Lateral violence, also known as “crabs in the bucket,” is the act of lashing out against your peers or people from your community rather than the institutions that are oppressing you.
This kind of oppression happens when someone is doing something well and succeeding — they are getting out of that bucket. In many instances when this happens, the person gets torn down by friends, sometimes family and general community. The person is ostracized for attempting to escape their prison.
Recently, Dior came under fire for a baffling ad campaign promoting the relaunch of its cologne “Sauvage.” The ad featured a fancy feather dancer well- known in Indigenous circles around the U.S. and Canada. In the ad, the dancer danced on a cliff as the sun set in the background. The screen then goes black, announcing, “The New SAUVAGE.”

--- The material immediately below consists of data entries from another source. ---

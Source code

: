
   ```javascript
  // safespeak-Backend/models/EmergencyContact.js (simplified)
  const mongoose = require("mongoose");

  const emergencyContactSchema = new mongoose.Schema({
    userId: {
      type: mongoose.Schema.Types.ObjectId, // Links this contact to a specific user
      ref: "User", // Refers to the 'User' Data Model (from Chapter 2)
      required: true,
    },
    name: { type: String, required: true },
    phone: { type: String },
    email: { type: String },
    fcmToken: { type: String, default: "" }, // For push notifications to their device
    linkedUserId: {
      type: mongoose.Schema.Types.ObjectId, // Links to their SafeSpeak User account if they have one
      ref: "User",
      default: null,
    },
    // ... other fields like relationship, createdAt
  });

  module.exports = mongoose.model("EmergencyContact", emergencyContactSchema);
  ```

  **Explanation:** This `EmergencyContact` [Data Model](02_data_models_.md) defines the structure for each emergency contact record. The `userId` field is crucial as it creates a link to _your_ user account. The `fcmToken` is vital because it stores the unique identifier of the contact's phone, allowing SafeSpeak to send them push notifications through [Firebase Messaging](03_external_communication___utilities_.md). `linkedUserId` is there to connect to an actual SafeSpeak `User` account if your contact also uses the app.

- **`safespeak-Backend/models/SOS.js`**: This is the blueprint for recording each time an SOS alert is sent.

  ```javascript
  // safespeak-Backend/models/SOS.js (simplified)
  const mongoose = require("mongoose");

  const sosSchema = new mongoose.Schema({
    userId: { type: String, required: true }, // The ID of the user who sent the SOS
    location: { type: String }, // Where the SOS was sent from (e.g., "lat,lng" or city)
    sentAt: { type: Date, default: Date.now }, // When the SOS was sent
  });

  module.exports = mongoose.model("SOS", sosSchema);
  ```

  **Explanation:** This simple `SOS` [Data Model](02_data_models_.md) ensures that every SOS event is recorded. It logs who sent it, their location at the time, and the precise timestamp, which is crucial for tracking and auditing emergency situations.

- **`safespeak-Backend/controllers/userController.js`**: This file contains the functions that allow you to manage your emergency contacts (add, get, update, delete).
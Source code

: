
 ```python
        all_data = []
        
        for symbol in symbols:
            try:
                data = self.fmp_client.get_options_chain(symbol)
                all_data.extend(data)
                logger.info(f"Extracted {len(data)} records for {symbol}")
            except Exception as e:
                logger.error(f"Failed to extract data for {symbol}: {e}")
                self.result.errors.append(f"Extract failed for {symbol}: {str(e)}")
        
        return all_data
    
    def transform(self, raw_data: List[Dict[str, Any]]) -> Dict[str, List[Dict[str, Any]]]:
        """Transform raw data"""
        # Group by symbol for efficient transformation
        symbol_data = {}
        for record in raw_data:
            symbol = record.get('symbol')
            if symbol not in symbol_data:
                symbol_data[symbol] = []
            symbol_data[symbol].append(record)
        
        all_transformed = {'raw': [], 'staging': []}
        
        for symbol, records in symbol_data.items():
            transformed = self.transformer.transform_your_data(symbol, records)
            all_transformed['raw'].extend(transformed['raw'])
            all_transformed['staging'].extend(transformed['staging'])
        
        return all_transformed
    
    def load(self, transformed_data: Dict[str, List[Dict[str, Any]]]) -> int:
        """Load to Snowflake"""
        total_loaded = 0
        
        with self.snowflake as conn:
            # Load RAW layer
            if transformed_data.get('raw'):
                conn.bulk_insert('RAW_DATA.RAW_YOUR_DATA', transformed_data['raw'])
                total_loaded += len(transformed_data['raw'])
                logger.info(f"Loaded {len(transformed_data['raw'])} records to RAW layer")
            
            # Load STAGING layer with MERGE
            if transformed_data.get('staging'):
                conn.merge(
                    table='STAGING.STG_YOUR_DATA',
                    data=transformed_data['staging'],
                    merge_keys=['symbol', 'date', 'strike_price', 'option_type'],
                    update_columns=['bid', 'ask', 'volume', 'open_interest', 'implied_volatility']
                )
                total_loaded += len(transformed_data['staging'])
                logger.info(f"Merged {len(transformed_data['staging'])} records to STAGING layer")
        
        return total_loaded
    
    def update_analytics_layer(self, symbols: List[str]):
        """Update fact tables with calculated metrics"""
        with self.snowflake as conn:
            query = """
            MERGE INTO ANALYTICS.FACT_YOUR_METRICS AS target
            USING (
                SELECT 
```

When the promo found its way to Native social media communities, the comment boards exploded with accusations of ignorance, cultural appropriation and outright racism. Later, as the initial shock of the video eased, criticism turned from Dior to the dancer himself.
People began to comment not on the ad and the company’s actions but rather the dancer’s personal life, dancing ability and overall character. This is where the issue of lateral violence arises.
While I don’t support the dancer’s involvement in the ad, it does not justify attacking him as a person. It does piss me off that he accepted this job, yet I can’t help but give him the benefit of the doubt that this was something he carefully considered and weighed in his mind.
Though it does feel like a betrayal to Indigenous people all over the world that he chose to support this, he likely had no part in the ad’s conception and early formation. Further, if he had declined to take part in the promo, chances are very high that someone else would have accepted the job — or worse: Dior might have thrown a non-Native person into a generic “Indian” outfit and run with it.
Shifting our focus to the dancer absolves Dior, a multi-million dollar company, of responsibility for its racist actions. It’s situations like these that continue to allow these large corporations, mass media and society as a whole to stomp all over Indigenous rights and voices. While we are too busy bickering amongst ourselves, tearing one another down, these companies continue to screw us over.
The Dior controversy is a very large-scale example of lateral oppression. However, these things happen on a much smaller level in smaller communities. It occurs when someone who might be very talented at something or have high goals for themselves is met with criticism that keeps that person down.
As Indigenous people, we live in a society that hasn’t made room for us. We need to learn to let go of personal jealousies and prejudices in order to move forward. We need to make sure we focus on these institutions keeping us all down, rather than taking our anger and frustration out on one another, especially when our people weren’t the origins of that oppressive behavior. Nothing will change for us if we keep this up.